[Source texts of formatted documents]
====

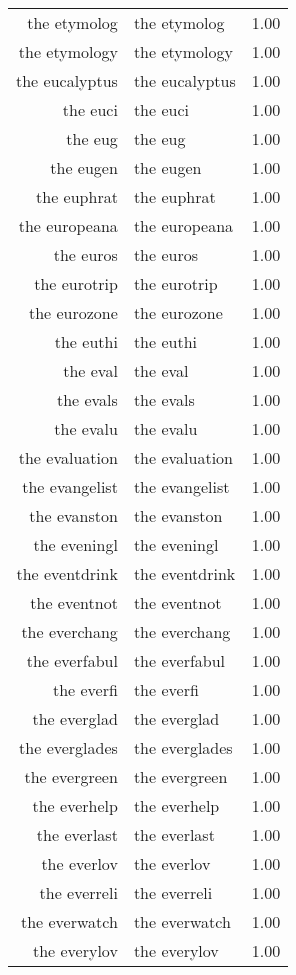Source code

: \begin{table}[ht]
\begin{tabular}{rlr}
  the etymolog & the etymolog & 1.00 \\ 
  the etymology & the etymology & 1.00 \\ 
  the eucalyptus & the eucalyptus & 1.00 \\ 
  the euci & the euci & 1.00 \\ 
  the eug & the eug & 1.00 \\ 
  the eugen & the eugen & 1.00 \\ 
  the euphrat & the euphrat & 1.00 \\ 
  the europeana & the europeana & 1.00 \\ 
  the euros & the euros & 1.00 \\ 
  the eurotrip & the eurotrip & 1.00 \\ 
  the eurozone & the eurozone & 1.00 \\ 
  the euthi & the euthi & 1.00 \\ 
  the eval & the eval & 1.00 \\ 
  the evals & the evals & 1.00 \\ 
  the evalu & the evalu & 1.00 \\ 
  the evaluation & the evaluation & 1.00 \\ 
  the evangelist & the evangelist & 1.00 \\ 
  the evanston & the evanston & 1.00 \\ 
  the eveningl & the eveningl & 1.00 \\ 
  the eventdrink & the eventdrink & 1.00 \\ 
  the eventnot & the eventnot & 1.00 \\ 
  the everchang & the everchang & 1.00 \\ 
  the everfabul & the everfabul & 1.00 \\ 
  the everfi & the everfi & 1.00 \\ 
  the everglad & the everglad & 1.00 \\ 
  the everglades & the everglades & 1.00 \\ 
  the evergreen & the evergreen & 1.00 \\ 
  the everhelp & the everhelp & 1.00 \\ 
  the everlast & the everlast & 1.00 \\ 
  the everlov & the everlov & 1.00 \\ 
  the everreli & the everreli & 1.00 \\ 
  the everwatch & the everwatch & 1.00 \\ 
  the everylov & the everylov & 1.00 \\ 

\end{tabular}
\end{table}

====

WHAT IS REQUIRED:
Produce an exact reprint of the entries, dropping the images.

EXERCISE RESULT:
Source code

: \begin{table}[ht]
\begin{tabular}{rlr}
  the etymolog & the etymolog & 1.00 \\ 
  the etymology & the etymology & 1.00 \\ 
  the eucalyptus & the eucalyptus & 1.00 \\ 
  the euci & the euci & 1.00 \\ 
  the eug & the eug & 1.00 \\ 
  the eugen & the eugen & 1.00 \\ 
  the euphrat & the euphrat & 1.00 \\ 
  the europeana & the europeana & 1.00 \\ 
  the euros & the euros & 1.00 \\ 
  the eurotrip & the eurotrip & 1.00 \\ 
  the eurozone & the eurozone & 1.00 \\ 
  the euthi & the euthi & 1.00 \\ 
  the eval & the eval & 1.00 \\ 
  the evals & the evals & 1.00 \\ 
  the evalu & the evalu & 1.00 \\ 
  the evaluation & the evaluation & 1.00 \\ 
  the evangelist & the evangelist & 1.00 \\ 
  the evanston & the evanston & 1.00 \\ 
  the eveningl & the eveningl & 1.00 \\ 
  the eventdrink & the eventdrink & 1.00 \\ 
  the eventnot & the eventnot & 1.00 \\ 
  the everchang & the everchang & 1.00 \\ 
  the everfabul & the everfabul & 1.00 \\ 
  the everfi & the everfi & 1.00 \\ 
  the everglad & the everglad & 1.00 \\ 
  the everglades & the everglades & 1.00 \\ 
  the evergreen & the evergreen & 1.00 \\ 
  the everhelp & the everhelp & 1.00 \\ 
  the everlast & the everlast & 1.00 \\ 
  the everlov & the everlov & 1.00 \\ 
  the everreli & the everreli & 1.00 \\ 
  the everwatch & the everwatch & 1.00 \\ 
  the everylov & the everylov & 1.00 \\ 

\end{tabular}
\end{table}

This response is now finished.